Solve (degrees):
3sin^2(x)-11sin(x)-4=0
It's just a quadratic but doesnt wprk?
quadratics always work. Maybe it just doesn't factor easily.
Nope. works just fine:
(3sinx+1)(sinx-4) = 0
Now just evaluate sinx so you get solutions for x.
How do I evaluate sinx-4 since I can't do arcsin4. How do I interpret that?
aha!
That means that while sinx=4 is a "solution" to the polynomial, it is not a real solution. It is extraneous, due to the properties of sin(x)

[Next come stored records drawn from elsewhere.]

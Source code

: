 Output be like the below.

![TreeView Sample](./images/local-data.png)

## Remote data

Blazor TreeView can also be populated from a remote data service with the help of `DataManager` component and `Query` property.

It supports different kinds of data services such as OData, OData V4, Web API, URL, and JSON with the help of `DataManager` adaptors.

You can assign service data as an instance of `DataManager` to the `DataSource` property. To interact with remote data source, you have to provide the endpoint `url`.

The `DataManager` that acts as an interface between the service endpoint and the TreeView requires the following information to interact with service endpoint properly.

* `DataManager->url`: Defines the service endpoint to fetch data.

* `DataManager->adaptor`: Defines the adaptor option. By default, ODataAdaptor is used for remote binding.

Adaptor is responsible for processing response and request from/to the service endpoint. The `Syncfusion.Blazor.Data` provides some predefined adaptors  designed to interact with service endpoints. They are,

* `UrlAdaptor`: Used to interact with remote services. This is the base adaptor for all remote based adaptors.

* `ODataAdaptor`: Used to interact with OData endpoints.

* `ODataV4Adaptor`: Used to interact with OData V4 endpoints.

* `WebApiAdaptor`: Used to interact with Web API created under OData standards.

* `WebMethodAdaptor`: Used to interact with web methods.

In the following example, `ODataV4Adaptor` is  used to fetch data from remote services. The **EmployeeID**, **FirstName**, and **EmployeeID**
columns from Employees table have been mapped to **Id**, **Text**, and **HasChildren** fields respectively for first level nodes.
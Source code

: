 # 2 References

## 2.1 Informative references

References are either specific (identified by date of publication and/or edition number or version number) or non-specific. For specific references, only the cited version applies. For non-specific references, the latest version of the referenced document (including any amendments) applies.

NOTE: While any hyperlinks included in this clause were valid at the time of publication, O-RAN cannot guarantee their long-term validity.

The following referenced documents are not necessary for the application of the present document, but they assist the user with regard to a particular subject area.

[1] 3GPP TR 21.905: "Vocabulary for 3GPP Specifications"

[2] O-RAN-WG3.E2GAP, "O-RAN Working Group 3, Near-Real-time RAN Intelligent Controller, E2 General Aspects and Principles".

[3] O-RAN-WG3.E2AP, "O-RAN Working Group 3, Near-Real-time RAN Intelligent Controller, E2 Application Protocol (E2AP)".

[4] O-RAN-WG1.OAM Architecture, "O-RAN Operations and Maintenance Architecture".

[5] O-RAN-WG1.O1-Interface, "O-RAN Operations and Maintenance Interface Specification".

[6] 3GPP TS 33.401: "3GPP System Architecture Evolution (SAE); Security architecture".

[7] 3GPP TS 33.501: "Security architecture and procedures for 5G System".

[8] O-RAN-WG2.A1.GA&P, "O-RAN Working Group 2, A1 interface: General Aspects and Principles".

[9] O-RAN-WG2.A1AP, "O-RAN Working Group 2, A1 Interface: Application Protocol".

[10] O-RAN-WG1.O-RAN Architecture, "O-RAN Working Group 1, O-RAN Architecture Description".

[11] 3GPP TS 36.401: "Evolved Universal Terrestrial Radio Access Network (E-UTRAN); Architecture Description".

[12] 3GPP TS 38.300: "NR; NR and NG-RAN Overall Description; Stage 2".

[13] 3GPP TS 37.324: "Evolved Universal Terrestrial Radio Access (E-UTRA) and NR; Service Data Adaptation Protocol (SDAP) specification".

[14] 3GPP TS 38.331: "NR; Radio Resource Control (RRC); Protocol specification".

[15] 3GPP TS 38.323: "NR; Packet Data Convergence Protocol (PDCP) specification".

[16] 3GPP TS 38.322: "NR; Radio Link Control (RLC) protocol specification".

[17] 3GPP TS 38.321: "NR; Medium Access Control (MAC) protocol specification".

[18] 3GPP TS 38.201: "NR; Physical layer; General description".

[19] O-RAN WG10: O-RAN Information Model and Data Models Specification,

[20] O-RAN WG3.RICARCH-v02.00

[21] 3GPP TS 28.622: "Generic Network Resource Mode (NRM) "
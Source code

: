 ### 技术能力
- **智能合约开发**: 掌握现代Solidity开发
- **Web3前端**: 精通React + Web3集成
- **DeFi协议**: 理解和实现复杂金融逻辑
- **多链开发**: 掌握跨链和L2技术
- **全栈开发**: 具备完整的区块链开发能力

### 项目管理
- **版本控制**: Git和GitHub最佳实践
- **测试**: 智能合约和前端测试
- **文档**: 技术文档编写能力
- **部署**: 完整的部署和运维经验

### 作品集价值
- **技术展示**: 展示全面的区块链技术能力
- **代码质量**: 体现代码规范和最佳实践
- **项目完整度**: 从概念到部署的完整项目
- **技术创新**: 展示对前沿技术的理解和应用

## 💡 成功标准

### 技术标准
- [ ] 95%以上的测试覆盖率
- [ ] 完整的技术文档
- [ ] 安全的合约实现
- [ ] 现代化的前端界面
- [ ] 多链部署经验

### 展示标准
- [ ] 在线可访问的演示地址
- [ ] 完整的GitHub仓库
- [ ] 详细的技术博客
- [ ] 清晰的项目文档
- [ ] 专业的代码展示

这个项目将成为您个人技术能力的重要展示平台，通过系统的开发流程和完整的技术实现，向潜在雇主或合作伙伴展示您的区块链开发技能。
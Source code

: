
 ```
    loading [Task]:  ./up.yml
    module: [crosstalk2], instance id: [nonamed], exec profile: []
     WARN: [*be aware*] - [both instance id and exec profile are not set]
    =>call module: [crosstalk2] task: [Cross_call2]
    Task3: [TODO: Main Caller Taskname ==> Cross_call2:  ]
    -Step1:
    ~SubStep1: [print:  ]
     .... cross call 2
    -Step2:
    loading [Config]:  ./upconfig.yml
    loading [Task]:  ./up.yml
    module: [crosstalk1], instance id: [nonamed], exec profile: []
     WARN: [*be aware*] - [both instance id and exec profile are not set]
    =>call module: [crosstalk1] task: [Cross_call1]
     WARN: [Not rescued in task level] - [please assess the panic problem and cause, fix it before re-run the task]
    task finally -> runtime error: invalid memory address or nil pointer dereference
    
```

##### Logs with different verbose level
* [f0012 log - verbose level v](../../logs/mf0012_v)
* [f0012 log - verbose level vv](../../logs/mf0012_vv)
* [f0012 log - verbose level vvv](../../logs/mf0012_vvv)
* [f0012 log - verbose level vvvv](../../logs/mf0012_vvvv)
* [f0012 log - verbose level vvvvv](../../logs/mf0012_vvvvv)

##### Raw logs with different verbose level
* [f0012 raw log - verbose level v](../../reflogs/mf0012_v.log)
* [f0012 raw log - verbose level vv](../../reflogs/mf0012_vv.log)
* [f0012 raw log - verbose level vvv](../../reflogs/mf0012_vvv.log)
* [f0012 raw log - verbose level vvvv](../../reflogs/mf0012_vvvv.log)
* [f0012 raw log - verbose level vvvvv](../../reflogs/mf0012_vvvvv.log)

true, sinx = 4 has no solution.
Many equations have extraneous roots, so they don't become part of your solution set
In this case the only factor that works is
3sinx + 1 = 0
sinx = -1/3
so x is in the third or fourth quadrant according to the CAST rule
the angle in standard position is appr 19.47°
(sin 19.47 = +1/3)
x = 180°+19.47° = 199.47° or
x = 360-19.47 = 340.53°
of course don't forget that the period of sinx is 360°
so adding or subtracting multiple of 360° to any answer will yield a new answer.
in general:
x = (199.47 + 360k)° or
x = (340.53 + 360k)°, where k is an integer
To solve the quadratic equation 3sin^2(x) - 11sin(x) - 4 = 0, we can use the quadratic formula. The quadratic formula states that for an equation in the form ax^2 + bx + c = 0, the solutions for x can be found using the formula:
x = (-b ± √(b^2 - 4ac)) / 2a
In this case, the coefficient of sin^2(x) is 3, the coefficient of sin(x) is -11, and the constant term is -4. Plugging these values into the quadratic formula, we have:
x = (11 ± √((-11)^2 - 4*3*(-4))) / (2*3)
Simplifying the expression inside the square root:
x = (11 ± √(121 + 48)) / 6
x = (11 ± √(169)) / 6
x = (11 ± 13) / 6
This gives us two possible solutions:
1. x = (11 + 13) / 6 = 4
2. x = (11 - 13) / 6 = -1/3
Therefore, the solutions for the equation 3sin^2(x) - 11sin(x) - 4 = 0 are x = 4 and x = -1/3.
If you mentioned that the quadratic formula did not work, it is possible that there was a mistake in the calculations or derivation. In that case, it would be helpful to check the calculations again or try an alternative method to solve the equation.